Document images with source code:
++++++++++++++++++++
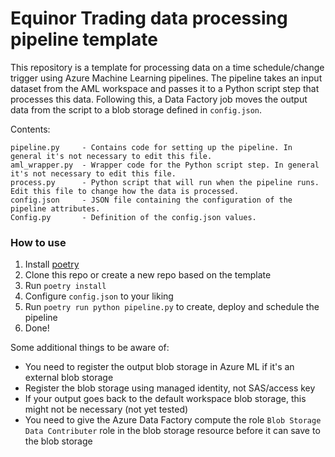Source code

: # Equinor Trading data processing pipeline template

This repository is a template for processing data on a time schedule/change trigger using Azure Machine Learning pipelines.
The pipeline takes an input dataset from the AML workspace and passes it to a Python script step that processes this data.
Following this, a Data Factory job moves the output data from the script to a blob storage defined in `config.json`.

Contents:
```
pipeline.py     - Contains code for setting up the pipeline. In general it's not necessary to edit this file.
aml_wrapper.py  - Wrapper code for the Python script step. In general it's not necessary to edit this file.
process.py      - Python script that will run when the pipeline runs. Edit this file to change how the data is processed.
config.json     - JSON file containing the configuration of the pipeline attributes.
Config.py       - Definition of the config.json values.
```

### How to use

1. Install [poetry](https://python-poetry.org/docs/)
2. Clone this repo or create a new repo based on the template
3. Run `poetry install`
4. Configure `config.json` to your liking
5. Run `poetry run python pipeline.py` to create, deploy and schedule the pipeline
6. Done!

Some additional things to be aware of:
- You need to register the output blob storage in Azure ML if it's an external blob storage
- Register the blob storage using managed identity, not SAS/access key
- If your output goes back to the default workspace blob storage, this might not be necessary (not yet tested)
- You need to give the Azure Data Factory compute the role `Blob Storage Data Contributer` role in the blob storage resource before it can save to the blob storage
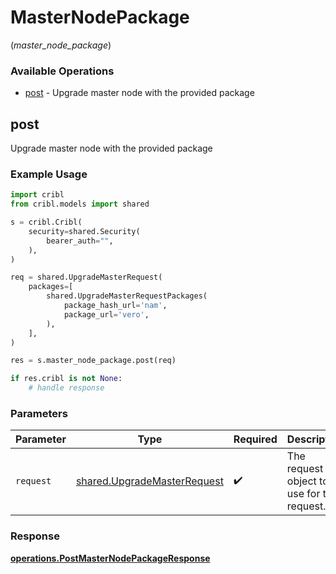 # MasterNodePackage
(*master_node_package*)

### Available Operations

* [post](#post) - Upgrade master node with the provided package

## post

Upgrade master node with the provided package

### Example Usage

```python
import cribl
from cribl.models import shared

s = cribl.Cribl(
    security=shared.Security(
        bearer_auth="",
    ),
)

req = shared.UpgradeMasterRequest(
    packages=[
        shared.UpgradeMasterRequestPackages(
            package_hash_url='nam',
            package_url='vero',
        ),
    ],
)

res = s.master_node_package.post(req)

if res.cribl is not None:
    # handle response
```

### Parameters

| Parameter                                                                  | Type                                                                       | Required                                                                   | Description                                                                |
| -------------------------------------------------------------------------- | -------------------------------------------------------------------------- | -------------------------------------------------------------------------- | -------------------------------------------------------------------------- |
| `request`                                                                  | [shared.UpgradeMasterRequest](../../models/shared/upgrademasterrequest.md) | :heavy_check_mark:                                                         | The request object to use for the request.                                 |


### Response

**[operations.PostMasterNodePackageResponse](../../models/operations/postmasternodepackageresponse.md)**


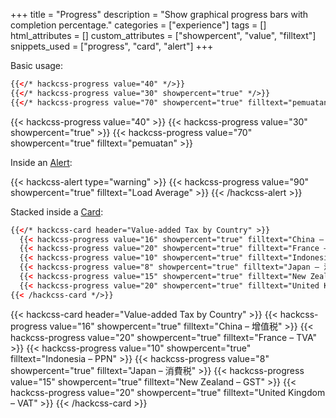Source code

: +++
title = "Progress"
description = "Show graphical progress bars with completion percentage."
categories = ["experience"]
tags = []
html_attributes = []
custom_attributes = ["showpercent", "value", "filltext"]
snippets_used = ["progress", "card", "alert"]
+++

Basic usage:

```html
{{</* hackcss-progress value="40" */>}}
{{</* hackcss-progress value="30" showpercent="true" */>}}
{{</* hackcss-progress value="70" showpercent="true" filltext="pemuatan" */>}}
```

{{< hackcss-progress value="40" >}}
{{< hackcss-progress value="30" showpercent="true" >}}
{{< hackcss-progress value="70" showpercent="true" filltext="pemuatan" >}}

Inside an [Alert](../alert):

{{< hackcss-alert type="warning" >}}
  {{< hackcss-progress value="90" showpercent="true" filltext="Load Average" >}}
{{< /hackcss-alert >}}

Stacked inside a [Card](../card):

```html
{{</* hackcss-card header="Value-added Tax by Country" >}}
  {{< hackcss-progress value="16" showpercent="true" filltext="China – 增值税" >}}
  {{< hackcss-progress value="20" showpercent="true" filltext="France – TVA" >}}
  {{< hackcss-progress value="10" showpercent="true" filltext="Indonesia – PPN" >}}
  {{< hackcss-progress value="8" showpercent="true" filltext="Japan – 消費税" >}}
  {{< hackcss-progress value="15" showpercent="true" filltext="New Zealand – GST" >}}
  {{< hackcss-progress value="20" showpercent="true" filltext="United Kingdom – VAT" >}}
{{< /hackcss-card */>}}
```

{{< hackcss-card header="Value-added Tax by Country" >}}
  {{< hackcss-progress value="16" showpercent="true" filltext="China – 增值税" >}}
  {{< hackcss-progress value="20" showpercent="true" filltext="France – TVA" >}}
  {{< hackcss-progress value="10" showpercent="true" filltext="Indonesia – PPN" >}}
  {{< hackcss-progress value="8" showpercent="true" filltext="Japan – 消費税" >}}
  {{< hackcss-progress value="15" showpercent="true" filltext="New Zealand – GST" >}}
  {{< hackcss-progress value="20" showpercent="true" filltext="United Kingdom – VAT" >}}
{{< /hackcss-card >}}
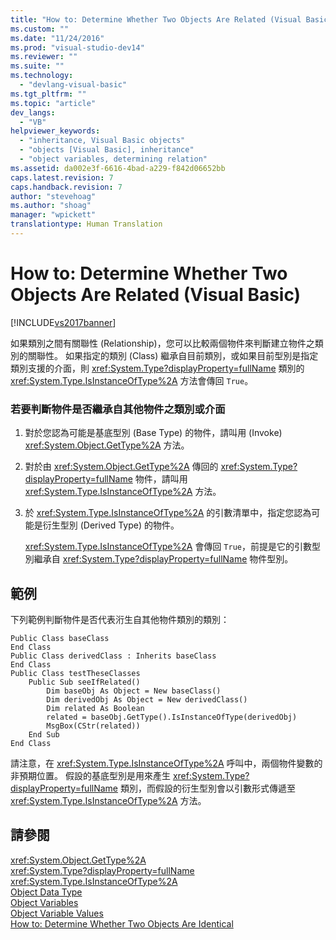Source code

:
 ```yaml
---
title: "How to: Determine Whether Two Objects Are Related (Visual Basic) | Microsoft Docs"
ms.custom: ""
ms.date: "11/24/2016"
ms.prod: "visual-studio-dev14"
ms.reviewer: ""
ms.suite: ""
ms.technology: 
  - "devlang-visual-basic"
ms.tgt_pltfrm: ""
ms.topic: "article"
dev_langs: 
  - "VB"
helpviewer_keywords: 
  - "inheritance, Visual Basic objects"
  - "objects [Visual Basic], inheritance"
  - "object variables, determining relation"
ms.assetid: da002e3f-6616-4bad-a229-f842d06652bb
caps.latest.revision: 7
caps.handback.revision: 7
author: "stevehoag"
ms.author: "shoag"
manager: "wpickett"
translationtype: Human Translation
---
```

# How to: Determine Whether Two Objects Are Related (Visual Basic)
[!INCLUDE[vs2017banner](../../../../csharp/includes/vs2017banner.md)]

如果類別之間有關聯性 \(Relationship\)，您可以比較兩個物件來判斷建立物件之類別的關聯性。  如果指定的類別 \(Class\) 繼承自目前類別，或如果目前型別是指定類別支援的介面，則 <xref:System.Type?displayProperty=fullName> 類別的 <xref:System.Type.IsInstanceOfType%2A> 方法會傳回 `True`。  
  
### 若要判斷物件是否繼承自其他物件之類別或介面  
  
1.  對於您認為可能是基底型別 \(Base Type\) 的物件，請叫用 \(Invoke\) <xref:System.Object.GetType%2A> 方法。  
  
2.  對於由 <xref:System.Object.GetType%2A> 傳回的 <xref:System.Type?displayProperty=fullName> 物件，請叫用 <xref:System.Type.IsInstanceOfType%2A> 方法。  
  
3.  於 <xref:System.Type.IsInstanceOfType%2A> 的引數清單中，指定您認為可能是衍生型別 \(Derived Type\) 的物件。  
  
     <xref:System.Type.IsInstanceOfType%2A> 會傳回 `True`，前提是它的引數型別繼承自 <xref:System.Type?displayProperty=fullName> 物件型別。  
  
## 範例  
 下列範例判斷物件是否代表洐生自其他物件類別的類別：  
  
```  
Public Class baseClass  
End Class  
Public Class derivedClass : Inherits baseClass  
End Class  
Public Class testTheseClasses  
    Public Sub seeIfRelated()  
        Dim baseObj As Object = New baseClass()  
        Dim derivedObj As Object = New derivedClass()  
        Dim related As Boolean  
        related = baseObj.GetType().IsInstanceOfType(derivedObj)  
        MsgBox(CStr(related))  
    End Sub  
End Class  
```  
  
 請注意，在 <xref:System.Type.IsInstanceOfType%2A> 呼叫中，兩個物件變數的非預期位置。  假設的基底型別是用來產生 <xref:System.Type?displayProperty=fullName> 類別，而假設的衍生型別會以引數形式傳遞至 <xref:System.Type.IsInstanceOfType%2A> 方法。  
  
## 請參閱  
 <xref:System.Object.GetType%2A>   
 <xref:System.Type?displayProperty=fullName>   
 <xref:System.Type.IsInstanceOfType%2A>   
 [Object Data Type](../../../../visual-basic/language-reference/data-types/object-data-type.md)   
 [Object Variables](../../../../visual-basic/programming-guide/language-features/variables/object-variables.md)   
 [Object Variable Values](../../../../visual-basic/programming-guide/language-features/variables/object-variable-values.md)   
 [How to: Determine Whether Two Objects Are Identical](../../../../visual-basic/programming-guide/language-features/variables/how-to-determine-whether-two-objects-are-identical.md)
++++++++++++++++++++
Requirement: Search the entries above for the string "GetType". Copy each line that holds it.

Solution for this problem:
1.  對於您認為可能是基底型別 \(Base Type\) 的物件，請叫用 \(Invoke\) <xref:System.Object.GetType%2A> 方法。  
2.  對於由 <xref:System.Object.GetType%2A> 傳回的 <xref:System.Type?displayProperty=fullName> 物件，請叫用 <xref:System.Type.IsInstanceOfType%2A> 方法。  
        related = baseObj.GetType().IsInstanceOfType(derivedObj)  
 <xref:System.Object.GetType%2A>   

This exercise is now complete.